The leaks on the budget deal are flowing out of the Capitol, but without a view of the whole package it’s impossible to make intelligent comment on any trade-offs that make up the deal. Numbers were attached to the tax side of the proposal, but without knowing about spending cuts, economic stimulus, or spending restraints we are looking at only one side of the painting.
According to reports, the tax increases are temporary, although there may be one–a 12-cent increase per gallon of gasoline–that could be permanent. Other tax increases reported: The sales tax will increase one-cent, the vehicle license fee will jump from .65% to 1.15%, not back to the 2% level where it stood when Governor Schwarzenegger cut it in 2003, and a surcharge will be placed on income taxes. It is unclear if that increase applies only on taxable income over one-million dollars or to other income taxpayers as well.
None of this is acceptable without counterbalancing methods to restrict spending and juice the economy so we’ll have to see what the whole package looks like. Even without knowing the spending side measures, it is safe to say these tax increases will put a strain on California’s economic activity and attempts to recover.

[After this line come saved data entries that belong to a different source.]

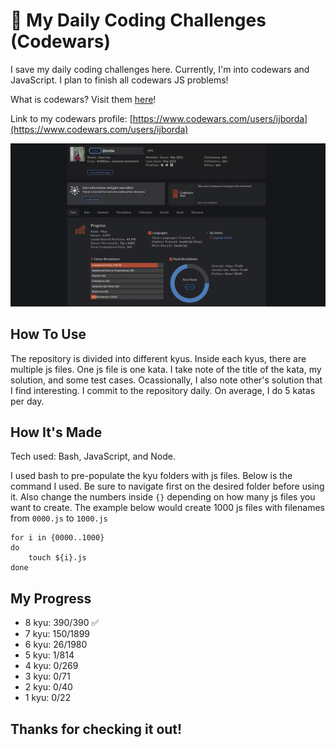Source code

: # 💪 My Daily Coding Challenges (Codewars)

I save my daily coding challenges here. Currently, I'm into codewars and JavaScript. I plan to finish all codewars JS problems! 

What is codewars? Visit them [here](https://www.codewars.com)!

Link to my codewars profile: [https://www.codewars.com/users/ijborda](https://www.codewars.com/users/ijborda)

![Codewars Profile](codewars-profile.png)

## How To Use
The repository is divided into different kyus. Inside each kyus, there are multiple js files. One js file is one kata. I take note of the title of the kata, my solution, and some test cases. Ocassionally, I also note other's solution that I find interesting. I commit to the repository daily. On average, I do 5 katas per day.  

## How It's Made
Tech used: Bash, JavaScript, and Node.

I used bash to pre-populate the kyu folders with js files. Below is the command I used. Be sure to navigate first on the desired folder before using it. Also change the numbers inside `{}` depending on how many js files you want to create. The example below would create 1000 js files with filenames from `0000.js` to `1000.js`
```
for i in {0000..1000}
do
    touch ${i}.js
done
```


## My Progress
* 8 kyu: 390/390 ✅
* 7 kyu: 150/1899
* 6 kyu: 26/1980
* 5 kyu: 1/814
* 4 kyu: 0/269
* 3 kyu: 0/71
* 2 kyu: 0/40
* 1 kyu: 0/22

## Thanks for checking it out!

Once again, it appears the state will rely on high-end taxpayers to bring in more revenue, a formula that has caused ups and downs in budget revenues in recent years. With a sales tax that hovers around 10% in some counties, sales could be hurt and avoidance through Internet purchases would increase. With the price of gasoline going up, consumers will not welcome the 12-cents a gallon tax increase. The vehicle license fee, while not at the 2% level it was previously, still would be above the 1% rate that would be appropriate, for the VLF is a fee in lieu of the property tax, and California has well established the property tax rate at 1%.
The breadth of these tax increases is extraordinary and potentially debilitating to the economy and to struggling taxpayers. But these are extraordinary times and now the focus turns to the spending side.
A spending restraint of undetermined structure would be placed on a special election ballot this year we are told. If voters back the spending limit, the temporary taxes last five years. If the voters say no they disappear after two years.
I have written previously that a sunset provision would be necessary to prohibit spending interests from going after a spending limit. This proposal seems to do the trick. However, those spending interests may decide to gamble anyway. Live with two-year taxes and oppose the spending limit with the thought that they can convince the voters to support permanent tax increases for their popular missions through an initiative in a future election.
If that is the gamble of spending interests, they may want re-think things when they hear the reaction of voters to the tax increase proposals. I expect the voters will be extremely displeased. In the end, they may accept some taxes if they think a fair deal is in place, but if there is an attempt to undercut the deal by opposing a spending limit, no tax increases will be passed for a long while.
We can just make conjectures or open fire on the plan now, but it is fruitless until we see the whole program.